题意:
有一个h行w列的棋盘,里面有一些格子是不能走的,现在要求从左上角走到右下角的方案数。
思路:
若没有不能走的格子,则方案数为\(C_{h-1+w-1}^{h-1}\),对于不能走的点可以用容斥原理减去这些点的方案数,把点根据x坐标以及y坐标排序,\(dp[i]\)表示起点到该点的方案数,则\(dp[i]=C_{cell[i]_x+cell[i]_y-2}^{cell[i]_x-1}- \sum_{j=0}^{j<i}dp[j]*C_{cell[i]_x+cell[i]_y-cell[j]_x-cell[j]_y}^{cell[i]_x-cell[j]_x}\)

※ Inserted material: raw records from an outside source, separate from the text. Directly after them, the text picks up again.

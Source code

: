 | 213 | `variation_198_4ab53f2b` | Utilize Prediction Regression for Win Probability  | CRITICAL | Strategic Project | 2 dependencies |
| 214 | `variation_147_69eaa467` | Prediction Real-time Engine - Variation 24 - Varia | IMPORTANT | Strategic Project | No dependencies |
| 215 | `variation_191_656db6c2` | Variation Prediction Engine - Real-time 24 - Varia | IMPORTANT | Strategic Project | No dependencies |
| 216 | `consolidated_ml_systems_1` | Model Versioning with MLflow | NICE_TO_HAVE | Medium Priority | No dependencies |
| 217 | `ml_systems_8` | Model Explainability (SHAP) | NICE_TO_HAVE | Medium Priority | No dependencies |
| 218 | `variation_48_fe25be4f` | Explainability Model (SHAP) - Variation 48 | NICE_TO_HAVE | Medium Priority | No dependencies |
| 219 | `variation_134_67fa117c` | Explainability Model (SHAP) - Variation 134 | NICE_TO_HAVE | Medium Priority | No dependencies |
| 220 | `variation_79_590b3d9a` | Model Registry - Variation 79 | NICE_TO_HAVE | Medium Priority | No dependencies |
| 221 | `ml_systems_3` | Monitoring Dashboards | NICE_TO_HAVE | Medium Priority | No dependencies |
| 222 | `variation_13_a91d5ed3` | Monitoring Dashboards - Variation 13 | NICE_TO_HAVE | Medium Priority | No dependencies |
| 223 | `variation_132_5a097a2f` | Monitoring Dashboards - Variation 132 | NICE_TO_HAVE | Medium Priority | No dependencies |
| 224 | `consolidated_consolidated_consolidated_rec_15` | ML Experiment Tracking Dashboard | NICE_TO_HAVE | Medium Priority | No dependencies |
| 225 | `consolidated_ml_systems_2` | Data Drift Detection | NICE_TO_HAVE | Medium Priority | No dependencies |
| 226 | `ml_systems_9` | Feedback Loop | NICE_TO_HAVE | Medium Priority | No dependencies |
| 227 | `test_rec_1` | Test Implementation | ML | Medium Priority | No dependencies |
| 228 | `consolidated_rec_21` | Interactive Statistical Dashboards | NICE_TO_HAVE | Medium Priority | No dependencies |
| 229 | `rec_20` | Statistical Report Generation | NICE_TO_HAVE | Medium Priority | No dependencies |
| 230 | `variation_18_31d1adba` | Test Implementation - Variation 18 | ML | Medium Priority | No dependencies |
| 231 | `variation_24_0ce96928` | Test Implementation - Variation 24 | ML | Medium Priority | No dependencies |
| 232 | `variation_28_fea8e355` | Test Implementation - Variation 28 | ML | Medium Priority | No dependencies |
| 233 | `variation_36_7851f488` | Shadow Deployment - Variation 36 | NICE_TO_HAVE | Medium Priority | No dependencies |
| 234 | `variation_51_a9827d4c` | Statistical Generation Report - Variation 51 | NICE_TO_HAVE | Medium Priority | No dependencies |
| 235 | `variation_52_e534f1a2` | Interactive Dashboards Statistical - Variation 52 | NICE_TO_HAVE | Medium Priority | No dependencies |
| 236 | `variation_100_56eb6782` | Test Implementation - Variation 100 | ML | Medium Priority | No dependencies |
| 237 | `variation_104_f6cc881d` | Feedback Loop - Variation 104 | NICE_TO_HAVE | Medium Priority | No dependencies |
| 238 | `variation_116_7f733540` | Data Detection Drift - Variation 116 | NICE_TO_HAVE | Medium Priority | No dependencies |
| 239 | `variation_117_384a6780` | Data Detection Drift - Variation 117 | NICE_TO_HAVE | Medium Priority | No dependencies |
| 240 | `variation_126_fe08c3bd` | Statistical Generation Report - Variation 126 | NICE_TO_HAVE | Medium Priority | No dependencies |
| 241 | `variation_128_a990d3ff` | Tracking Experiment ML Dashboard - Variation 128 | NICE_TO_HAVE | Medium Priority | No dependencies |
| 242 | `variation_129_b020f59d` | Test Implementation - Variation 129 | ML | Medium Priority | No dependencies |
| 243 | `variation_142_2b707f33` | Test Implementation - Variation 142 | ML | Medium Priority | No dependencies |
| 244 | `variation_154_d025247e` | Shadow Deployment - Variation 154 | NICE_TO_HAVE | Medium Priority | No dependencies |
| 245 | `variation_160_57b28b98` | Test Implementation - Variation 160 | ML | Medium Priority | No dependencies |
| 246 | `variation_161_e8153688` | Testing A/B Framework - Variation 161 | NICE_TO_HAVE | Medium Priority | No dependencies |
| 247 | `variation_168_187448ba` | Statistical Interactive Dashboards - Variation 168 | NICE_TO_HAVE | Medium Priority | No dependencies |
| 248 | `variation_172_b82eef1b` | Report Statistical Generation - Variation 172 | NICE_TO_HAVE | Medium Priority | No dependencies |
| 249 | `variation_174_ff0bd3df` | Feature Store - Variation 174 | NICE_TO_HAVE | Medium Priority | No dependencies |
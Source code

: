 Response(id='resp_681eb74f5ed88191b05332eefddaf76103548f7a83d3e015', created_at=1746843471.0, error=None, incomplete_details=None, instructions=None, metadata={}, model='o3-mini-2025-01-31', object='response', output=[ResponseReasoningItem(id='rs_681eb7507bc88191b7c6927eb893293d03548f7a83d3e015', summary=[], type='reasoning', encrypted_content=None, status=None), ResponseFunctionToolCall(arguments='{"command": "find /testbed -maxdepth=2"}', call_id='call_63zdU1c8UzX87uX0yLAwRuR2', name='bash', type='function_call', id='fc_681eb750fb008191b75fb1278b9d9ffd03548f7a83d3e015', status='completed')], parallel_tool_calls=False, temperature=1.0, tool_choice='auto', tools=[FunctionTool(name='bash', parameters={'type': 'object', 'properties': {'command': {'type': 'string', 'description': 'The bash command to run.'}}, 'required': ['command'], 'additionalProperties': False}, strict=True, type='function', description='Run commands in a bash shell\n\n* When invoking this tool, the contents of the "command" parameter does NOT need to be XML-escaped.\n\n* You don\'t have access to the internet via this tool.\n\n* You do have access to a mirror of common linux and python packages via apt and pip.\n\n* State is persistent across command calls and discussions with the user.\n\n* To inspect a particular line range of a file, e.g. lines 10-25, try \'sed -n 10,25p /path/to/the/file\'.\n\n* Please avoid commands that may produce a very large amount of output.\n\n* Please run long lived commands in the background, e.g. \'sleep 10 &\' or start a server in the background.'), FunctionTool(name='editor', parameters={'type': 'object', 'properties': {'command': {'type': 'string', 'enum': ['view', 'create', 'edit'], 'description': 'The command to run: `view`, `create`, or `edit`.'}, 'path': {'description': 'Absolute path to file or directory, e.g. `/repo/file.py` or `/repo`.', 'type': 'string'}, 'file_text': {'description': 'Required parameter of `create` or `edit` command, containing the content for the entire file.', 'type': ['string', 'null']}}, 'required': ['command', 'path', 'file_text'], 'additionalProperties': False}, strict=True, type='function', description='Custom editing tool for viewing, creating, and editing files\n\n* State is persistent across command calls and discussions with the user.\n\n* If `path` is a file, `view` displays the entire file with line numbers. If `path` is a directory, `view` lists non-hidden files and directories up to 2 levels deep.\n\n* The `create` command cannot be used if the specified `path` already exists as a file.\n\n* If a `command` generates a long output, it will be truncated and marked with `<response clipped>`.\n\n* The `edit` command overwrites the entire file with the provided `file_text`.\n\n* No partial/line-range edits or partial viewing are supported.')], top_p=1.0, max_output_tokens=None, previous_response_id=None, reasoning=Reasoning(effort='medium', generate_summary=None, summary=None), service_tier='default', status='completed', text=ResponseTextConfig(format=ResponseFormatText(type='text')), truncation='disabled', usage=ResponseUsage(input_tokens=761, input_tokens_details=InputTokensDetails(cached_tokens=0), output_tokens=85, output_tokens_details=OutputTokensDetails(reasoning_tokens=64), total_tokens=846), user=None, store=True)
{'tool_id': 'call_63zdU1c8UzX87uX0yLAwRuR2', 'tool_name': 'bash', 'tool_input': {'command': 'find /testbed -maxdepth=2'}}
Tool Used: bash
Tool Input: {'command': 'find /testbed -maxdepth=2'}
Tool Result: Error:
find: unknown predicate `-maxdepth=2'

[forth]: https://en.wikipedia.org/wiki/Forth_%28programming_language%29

需要用逆元求组合数,逆元求法:可以用扩展欧几里德定理,若a与模p互质,根据费马小定理可得其逆元等于\(a^{p-2}\),可以快速幂取模求出。
#include <iostream>
#include <algorithm>
#include <cstdio>
#include <cstring>
#include <cmath>
using namespace std;
#define FIO ios_base::sync_with_stdio(false); cin.tie(nullptr); cout.tie(nullptr);
#define FILEREAD freopen("input.txt", "r", stdin);
const int INF = 0x3f3f3f3f;
const int N = 2001;
const int MOD = 1e9 + 7;
struct node
{
int x, y;
}cell[N];
long long dp[N], fac[N * 100], inv[N * 100];
bool cmp(const node &a, const node &b)
{
if (a.x == b.x)
return a.y < b.y;
else
return a.x < b.x;
}
long long quick_mod(long long a, long long b)
{
long long ans = 1;
while (b) {
if (b & 1)
ans = ans * a % MOD;
a = a * a % MOD;
b >>= 1;
}
return ans;
}
void getfac()
{
fac[0] = inv[0] = 1;
for (int i = 1; i <= 200000; ++i) {
fac[i] = fac[i - 1] * i % MOD;
inv[i] = quick_mod(fac[i], MOD - 2);
}
}
long long C(int a, int b)
{
if (a < 0 || b < 0 || a < b)
return 0;
else if (b == 0 || a == b)
return 1;
else
return fac[a] * (inv[b] * inv[a - b] % MOD) % MOD;
}
int main()
{
#ifndef ONLINE_JUDGE
FILEREAD
#endif
FIO
int w, h, n;
cin >> h >> w >> n;
for (int i = 0; i < n; ++i)
cin >> cell[i].x >> cell[i].y;
cell[n].x = h;
cell[n].y = w;
++n;
sort(cell, cell + n, cmp);
getfac();
for (int i = 0; i < n; ++i) {
dp[i] = C(cell[i].x + cell[i].y - 2, cell[i].x - 1);
for (int j = 0; j < i; ++j)
dp[i] = ((dp[i] - C(cell[i].x + cell[i].y - cell[j].x - cell[j].y, cell[i].x - cell[j].x) * dp[j]) % MOD + MOD) % MOD;
}
cout << dp[n - 1] << endl;
return 0;
}